Floozman in Space: synopsis

In a space station in Earth orbit, Janatone Waldenpond, a refugee from Europa, is trying to return to Earth. She meets a long-lost cousin, Fred Looseman. Meanwhile, Jenny Appleseed, the president of the Cosmitix Corporation, holds a conference to plan interstellar expeditions.

Part II

Chapter 19: Set and Setting

part 3


All of a sudden, isolated cries erupt in the patio, similar to those one can hear on the fast merry-go-rounds of Earth when silver gondolas fly whirling around and the acceleration snatches laughter from beautiful bodies. Wonder of the universe, the young nubile maid with a fine silken petticoat in the tamed arm of the machine her tribe has built to marry her to heaven, she shouts her joy: “Shall not loveliness be loved forever?”

But more voices chime in.
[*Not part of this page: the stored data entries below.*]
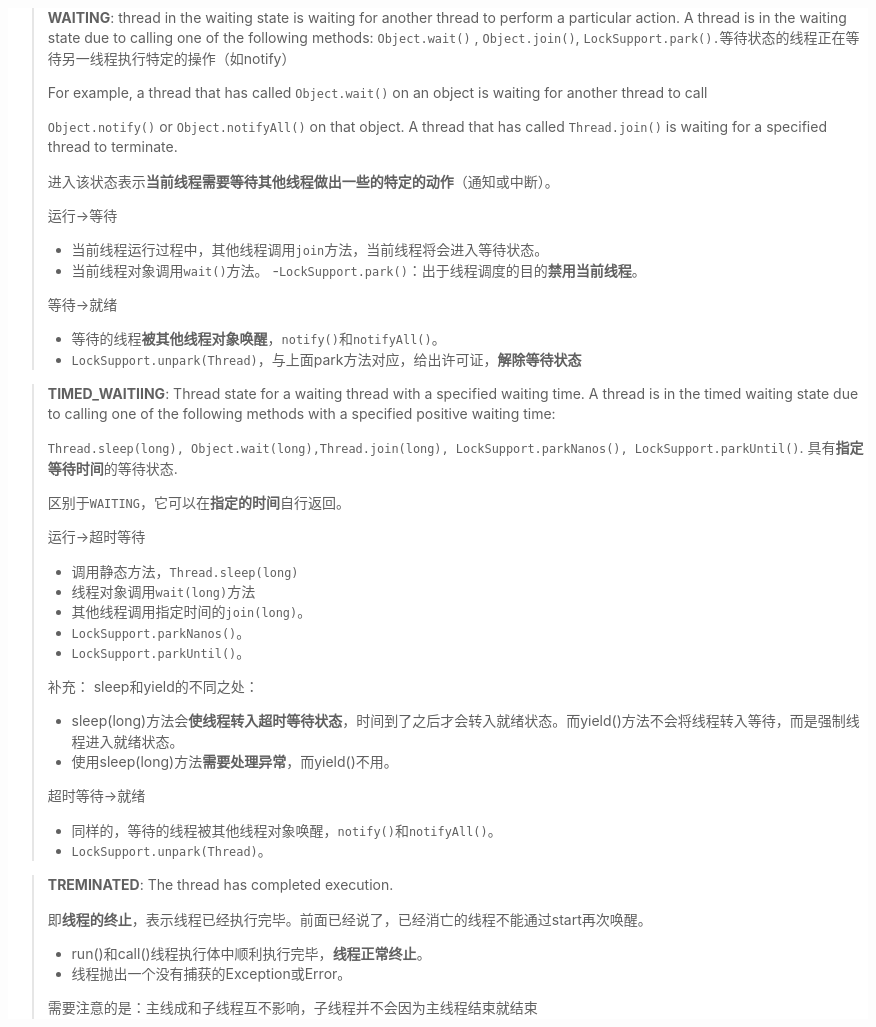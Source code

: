 > **WAITING**:  thread in the waiting state is waiting for another thread to perform a particular action. A thread is in the waiting state due to calling one of the following methods: `Object.wait()` , `Object.join()`, `LockSupport.park().`等待状态的线程正在等待另一线程执行特定的操作（如notify）
>
> For example, a thread that has called `Object.wait()` on an object is waiting for another thread to call
>
> `Object.notify()`  or `Object.notifyAll()`  on that object. A thread that has called  `Thread.join()` is waiting for a specified thread to terminate.
>
> 进入该状态表示**当前线程需要等待其他线程做出一些的特定的动作**（通知或中断）。
>
> 运行->等待
>
> - 当前线程运行过程中，其他线程调用`join`方法，当前线程将会进入等待状态。
> - 当前线程对象调用`wait()`方法。
>   -`LockSupport.park()`：出于线程调度的目的**禁用当前线程**。
>
> 等待->就绪
>
> - 等待的线程**被其他线程对象唤醒**，`notify()`和`notifyAll()`。
> - `LockSupport.unpark(Thread)`，与上面park方法对应，给出许可证，**解除等待状态**

>**TIMED_WAITIING**: Thread state for a waiting thread with a specified waiting time. A thread is in the timed waiting state due to calling one of the following methods with a specified positive waiting time:
>
> `Thread.sleep(long), Object.wait(long),Thread.join(long), LockSupport.parkNanos(), LockSupport.parkUntil()`. 具有**指定等待时间**的等待状态.
>
>区别于`WAITING`，它可以在**指定的时间**自行返回。
>
>运行->超时等待
>
>- 调用静态方法，`Thread.sleep(long)`
>- 线程对象调用`wait(long)`方法
>- 其他线程调用指定时间的`join(long)`。
>- `LockSupport.parkNanos()`。
>- `LockSupport.parkUntil()`。
>
>补充：
>sleep和yield的不同之处：
>
>- sleep(long)方法会**使线程转入超时等待状态**，时间到了之后才会转入就绪状态。而yield()方法不会将线程转入等待，而是强制线程进入就绪状态。
>- 使用sleep(long)方法**需要处理异常**，而yield()不用。
>
>超时等待->就绪
>
>- 同样的，等待的线程被其他线程对象唤醒，`notify()`和`notifyAll()`。
>- `LockSupport.unpark(Thread)`。

> **TREMINATED**: The thread has completed execution.
>
> 即**线程的终止**，表示线程已经执行完毕。前面已经说了，已经消亡的线程不能通过start再次唤醒。
>
> - run()和call()线程执行体中顺利执行完毕，**线程正常终止**。
> - 线程抛出一个没有捕获的Exception或Error。
>
> 需要注意的是：主线成和子线程互不影响，子线程并不会因为主线程结束就结束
They have something of a questioning prayer. What force is manifesting itself here? Who shall give the poet the fine molecule to tell what moves bodies and minds in this way?

“I didn’t know, I couldn’t see,” they tell the observers. “Our consciousness was in the grave. Now we live, now we see the light and the color so full, we are free! And lo, we are leaving.”

“Yes, I can feel the push,” says one. “I am fire, I am energy, and I am matter taking shape. I am going to regions where the stars are dense, where I am even more as I get closer to the heart of the hot and perfumed city. Baghdad! I can see each of your lamps. They don’t burn to be hidden. They are a hive, a honey of light, a plasma!”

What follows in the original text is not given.